Neural Network Handler (nn_handler)

The nn_handler repository provides a comprehensive and flexible Python framework designed to streamline the development, training, evaluation, and management of PyTorch neural network models. It aims to abstract away boilerplate code, allowing researchers and developers to focus on model architecture and experimentation.
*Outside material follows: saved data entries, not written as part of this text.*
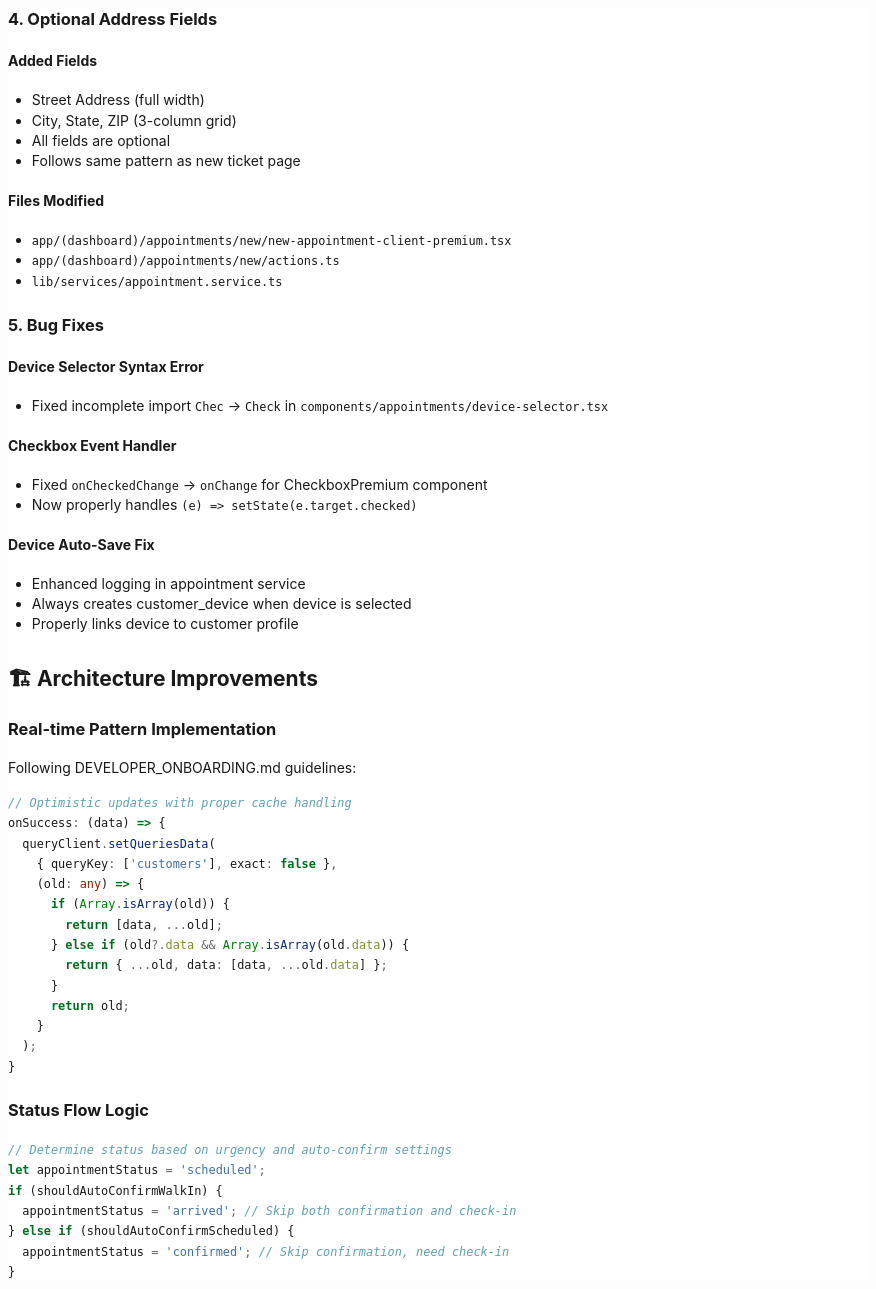 ### 4. Optional Address Fields

#### Added Fields
- Street Address (full width)
- City, State, ZIP (3-column grid)
- All fields are optional
- Follows same pattern as new ticket page

#### Files Modified
- `app/(dashboard)/appointments/new/new-appointment-client-premium.tsx`
- `app/(dashboard)/appointments/new/actions.ts`
- `lib/services/appointment.service.ts`

### 5. Bug Fixes

#### Device Selector Syntax Error
- Fixed incomplete import `Chec` → `Check` in `components/appointments/device-selector.tsx`

#### Checkbox Event Handler
- Fixed `onCheckedChange` → `onChange` for CheckboxPremium component
- Now properly handles `(e) => setState(e.target.checked)`

#### Device Auto-Save Fix
- Enhanced logging in appointment service
- Always creates customer_device when device is selected
- Properly links device to customer profile

## 🏗️ Architecture Improvements

### Real-time Pattern Implementation
Following DEVELOPER_ONBOARDING.md guidelines:
```typescript
// Optimistic updates with proper cache handling
onSuccess: (data) => {
  queryClient.setQueriesData(
    { queryKey: ['customers'], exact: false },
    (old: any) => {
      if (Array.isArray(old)) {
        return [data, ...old];
      } else if (old?.data && Array.isArray(old.data)) {
        return { ...old, data: [data, ...old.data] };
      }
      return old;
    }
  );
}
```

### Status Flow Logic
```typescript
// Determine status based on urgency and auto-confirm settings
let appointmentStatus = 'scheduled';
if (shouldAutoConfirmWalkIn) {
  appointmentStatus = 'arrived'; // Skip both confirmation and check-in
} else if (shouldAutoConfirmScheduled) {
  appointmentStatus = 'confirmed'; // Skip confirmation, need check-in
}
```
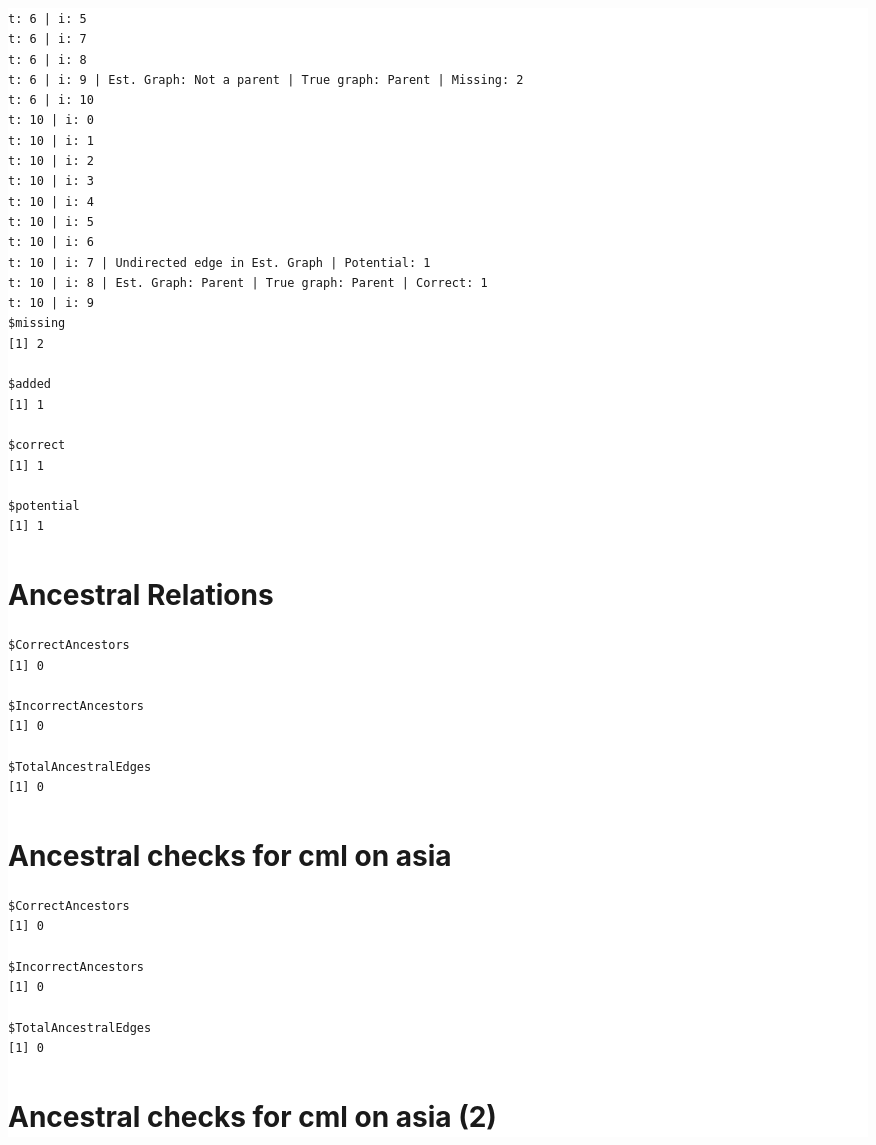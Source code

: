     t: 6 | i: 5
    t: 6 | i: 7
    t: 6 | i: 8
    t: 6 | i: 9 | Est. Graph: Not a parent | True graph: Parent | Missing: 2
    t: 6 | i: 10
    t: 10 | i: 0
    t: 10 | i: 1
    t: 10 | i: 2
    t: 10 | i: 3
    t: 10 | i: 4
    t: 10 | i: 5
    t: 10 | i: 6
    t: 10 | i: 7 | Undirected edge in Est. Graph | Potential: 1
    t: 10 | i: 8 | Est. Graph: Parent | True graph: Parent | Correct: 1
    t: 10 | i: 9
    $missing
    [1] 2
    
    $added
    [1] 1
    
    $correct
    [1] 1
    
    $potential
    [1] 1
    

# Ancestral Relations

    $CorrectAncestors
    [1] 0
    
    $IncorrectAncestors
    [1] 0
    
    $TotalAncestralEdges
    [1] 0
    

# Ancestral checks for cml on asia

    $CorrectAncestors
    [1] 0
    
    $IncorrectAncestors
    [1] 0
    
    $TotalAncestralEdges
    [1] 0
    

# Ancestral checks for cml on asia (2)
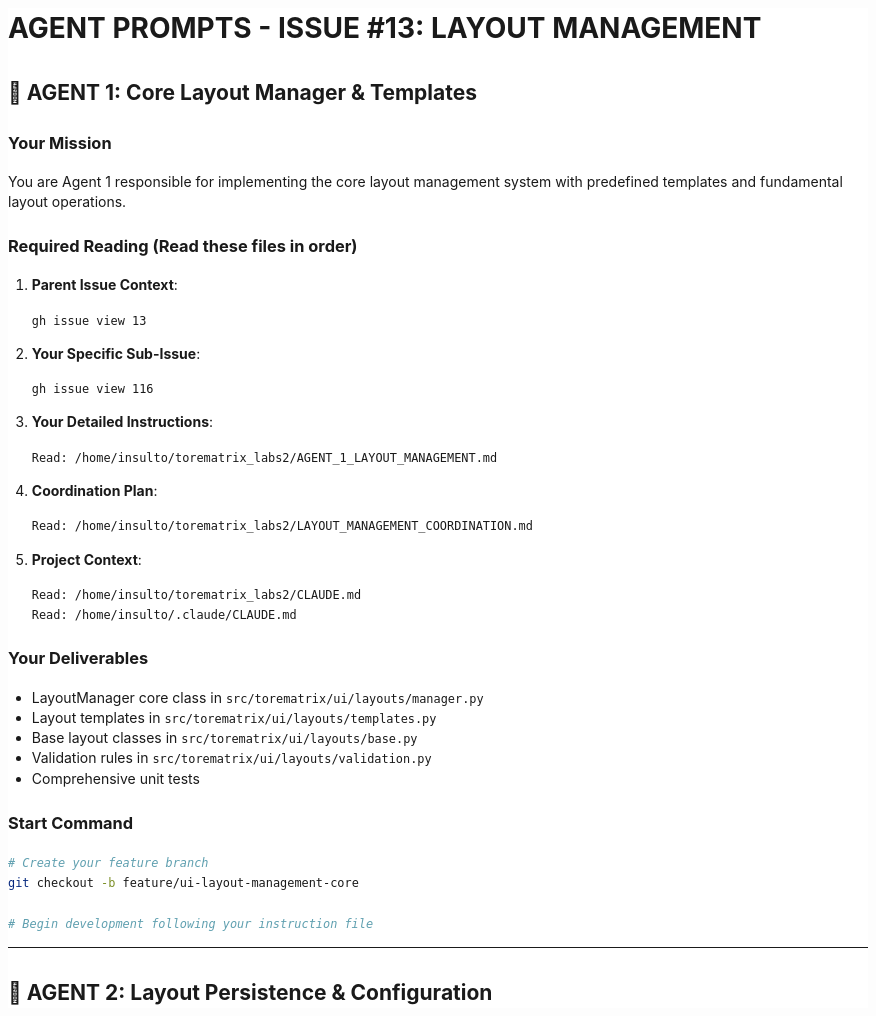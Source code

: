 # AGENT PROMPTS - ISSUE #13: LAYOUT MANAGEMENT

## 🤖 AGENT 1: Core Layout Manager & Templates

### Your Mission
You are Agent 1 responsible for implementing the core layout management system with predefined templates and fundamental layout operations.

### Required Reading (Read these files in order)
1. **Parent Issue Context**: 
   ```
   gh issue view 13
   ```

2. **Your Specific Sub-Issue**:
   ```
   gh issue view 116
   ```

3. **Your Detailed Instructions**:
   ```
   Read: /home/insulto/torematrix_labs2/AGENT_1_LAYOUT_MANAGEMENT.md
   ```

4. **Coordination Plan**:
   ```
   Read: /home/insulto/torematrix_labs2/LAYOUT_MANAGEMENT_COORDINATION.md
   ```

5. **Project Context**:
   ```
   Read: /home/insulto/torematrix_labs2/CLAUDE.md
   Read: /home/insulto/.claude/CLAUDE.md
   ```

### Your Deliverables
- LayoutManager core class in `src/torematrix/ui/layouts/manager.py`
- Layout templates in `src/torematrix/ui/layouts/templates.py`
- Base layout classes in `src/torematrix/ui/layouts/base.py`
- Validation rules in `src/torematrix/ui/layouts/validation.py`
- Comprehensive unit tests

### Start Command
```bash
# Create your feature branch
git checkout -b feature/ui-layout-management-core

# Begin development following your instruction file
```

---

## 🤖 AGENT 2: Layout Persistence & Configuration
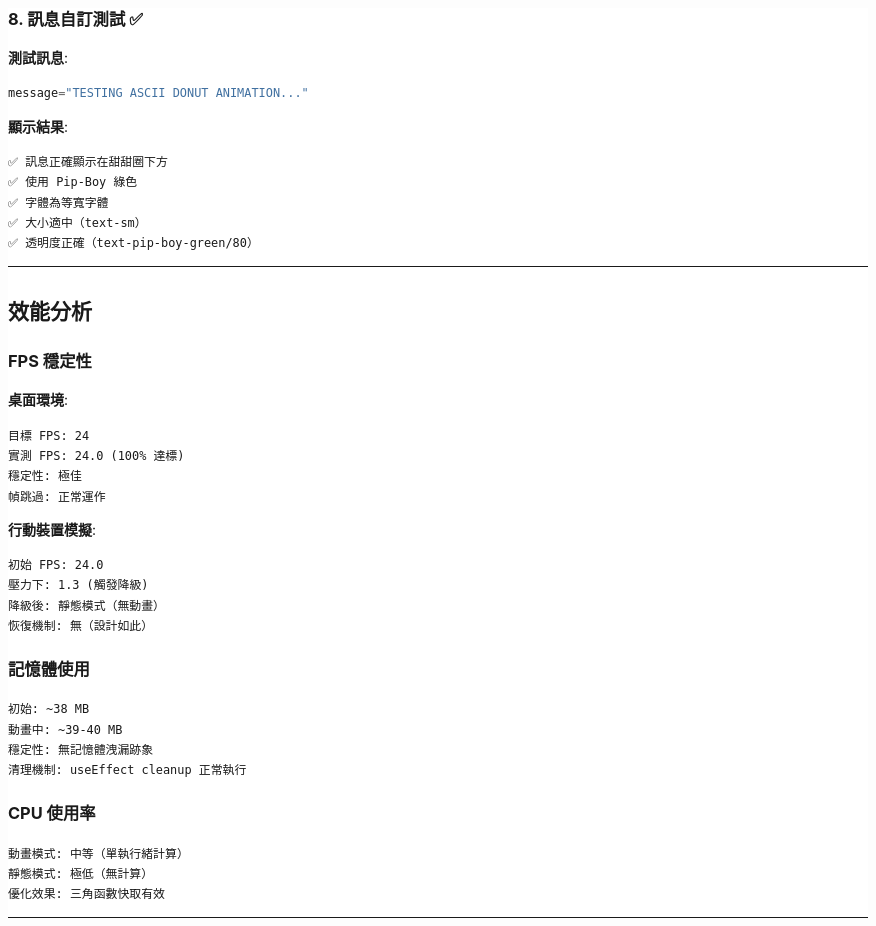 
### 8. 訊息自訂測試 ✅

**測試訊息**:
```typescript
message="TESTING ASCII DONUT ANIMATION..."
```

**顯示結果**:
```
✅ 訊息正確顯示在甜甜圈下方
✅ 使用 Pip-Boy 綠色
✅ 字體為等寬字體
✅ 大小適中（text-sm）
✅ 透明度正確（text-pip-boy-green/80）
```

---

## 效能分析

### FPS 穩定性

**桌面環境**:
```
目標 FPS: 24
實測 FPS: 24.0 (100% 達標)
穩定性: 極佳
幀跳過: 正常運作
```

**行動裝置模擬**:
```
初始 FPS: 24.0
壓力下: 1.3 (觸發降級)
降級後: 靜態模式（無動畫）
恢復機制: 無（設計如此）
```

### 記憶體使用

```
初始: ~38 MB
動畫中: ~39-40 MB
穩定性: 無記憶體洩漏跡象
清理機制: useEffect cleanup 正常執行
```

### CPU 使用率

```
動畫模式: 中等（單執行緒計算）
靜態模式: 極低（無計算）
優化效果: 三角函數快取有效
```

---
NNHandler offers a unified interface supporting:

Standard training and validation loops.
Advanced features like Automatic Mixed Precision (AMP), gradient accumulation, and Exponential Moving Average (EMA).
Seamless integration with Distributed Data Parallel (DDP) for multi-GPU and multi-node training.
A rich, extensible callback system for monitoring, checkpointing, visualization, and custom logic.
Built-in support for generative models, including score-based models (SDEs) and custom samplers.
Comprehensive model saving and loading, including full training state resumption.
Integrated logging and metric tracking with plotting capabilities.
Support for torch.compile for potential performance boosts.

Installation

Using `pip`

pip install --upgrade git+https://github.com/rouzib/NNHandler.git

Alternative method

Clone the repository:

git clone https://github.com/rouzib/NNHandler.git
cd NNHandler # Or your repository's root directory

Install dependencies: Ensure you have Python 3.10+ and PyTorch 1.10+ installed. It's recommended to use a virtual environment.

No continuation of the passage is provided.